» **Problem to solve**
Without any images, write the listing below out word for word.
======== Given entries
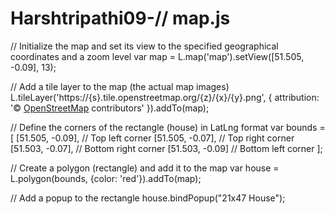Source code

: # Harshtripathi09-// map.js

// Initialize the map and set its view to the specified geographical coordinates and a zoom level
var map = L.map('map').setView([51.505, -0.09], 13);

// Add a tile layer to the map (the actual map images)
L.tileLayer('https://{s}.tile.openstreetmap.org/{z}/{x}/{y}.png', {
    attribution: '&copy; <a href="https://www.openstreetmap.org/copyright">OpenStreetMap</a> contributors'
}).addTo(map);

// Define the corners of the rectangle (house) in LatLng format
var bounds = [
    [51.505, -0.09], // Top left corner
    [51.505, -0.07], // Top right corner
    [51.503, -0.07], // Bottom right corner
    [51.503, -0.09]  // Bottom left corner
];

// Create a polygon (rectangle) and add it to the map
var house = L.polygon(bounds, {color: 'red'}).addTo(map);

// Add a popup to the rectangle
house.bindPopup("21x47 House");

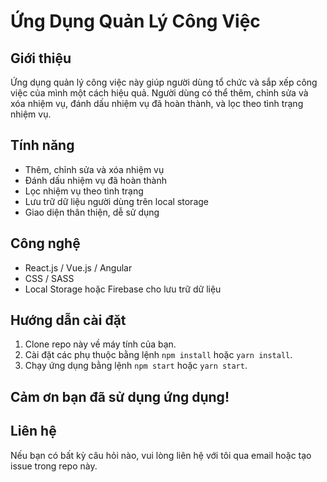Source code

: # Ứng Dụng Quản Lý Công Việc

## Giới thiệu
Ứng dụng quản lý công việc này giúp người dùng tổ chức và sắp xếp công việc của mình một cách hiệu quả. Người dùng có thể thêm, chỉnh sửa và xóa nhiệm vụ, đánh dấu nhiệm vụ đã hoàn thành, và lọc theo tình trạng nhiệm vụ.

## Tính năng
- Thêm, chỉnh sửa và xóa nhiệm vụ
- Đánh dấu nhiệm vụ đã hoàn thành
- Lọc nhiệm vụ theo tình trạng
- Lưu trữ dữ liệu người dùng trên local storage
- Giao diện thân thiện, dễ sử dụng

## Công nghệ
- React.js / Vue.js / Angular
- CSS / SASS
- Local Storage hoặc Firebase cho lưu trữ dữ liệu

## Hướng dẫn cài đặt
1. Clone repo này về máy tính của bạn.
2. Cài đặt các phụ thuộc bằng lệnh `npm install` hoặc `yarn install`.
3. Chạy ứng dụng bằng lệnh `npm start` hoặc `yarn start`.

## Cảm ơn bạn đã sử dụng ứng dụng!

## Liên hệ
Nếu bạn có bất kỳ câu hỏi nào, vui lòng liên hệ với tôi qua email hoặc tạo issue trong repo này.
================
» **Written response**
Source code

: # Harshtripathi09-// map.js

// Initialize the map and set its view to the specified geographical coordinates and a zoom level
var map = L.map('map').setView([51.505, -0.09], 13);

// Add a tile layer to the map (the actual map images)
L.tileLayer('https://{s}.tile.openstreetmap.org/{z}/{x}/{y}.png', {
    attribution: '&copy; <a href="https://www.openstreetmap.org/copyright">OpenStreetMap</a> contributors'
}).addTo(map);

// Define the corners of the rectangle (house) in LatLng format
var bounds = [
    [51.505, -0.09], // Top left corner
    [51.505, -0.07], // Top right corner
    [51.503, -0.07], // Bottom right corner
    [51.503, -0.09]  // Bottom left corner
];

// Create a polygon (rectangle) and add it to the map
var house = L.polygon(bounds, {color: 'red'}).addTo(map);

// Add a popup to the rectangle
house.bindPopup("21x47 House");

Source code

: # Ứng Dụng Quản Lý Công Việc

## Giới thiệu
Ứng dụng quản lý công việc này giúp người dùng tổ chức và sắp xếp công việc của mình một cách hiệu quả. Người dùng có thể thêm, chỉnh sửa và xóa nhiệm vụ, đánh dấu nhiệm vụ đã hoàn thành, và lọc theo tình trạng nhiệm vụ.

## Tính năng
- Thêm, chỉnh sửa và xóa nhiệm vụ
- Đánh dấu nhiệm vụ đã hoàn thành
- Lọc nhiệm vụ theo tình trạng
- Lưu trữ dữ liệu người dùng trên local storage
- Giao diện thân thiện, dễ sử dụng

## Công nghệ
- React.js / Vue.js / Angular
- CSS / SASS
- Local Storage hoặc Firebase cho lưu trữ dữ liệu

## Hướng dẫn cài đặt
1. Clone repo này về máy tính của bạn.
2. Cài đặt các phụ thuộc bằng lệnh `npm install` hoặc `yarn install`.
3. Chạy ứng dụng bằng lệnh `npm start` hoặc `yarn start`.

## Cảm ơn bạn đã sử dụng ứng dụng!

## Liên hệ
Nếu bạn có bất kỳ câu hỏi nào, vui lòng liên hệ với tôi qua email hoặc tạo issue trong repo này.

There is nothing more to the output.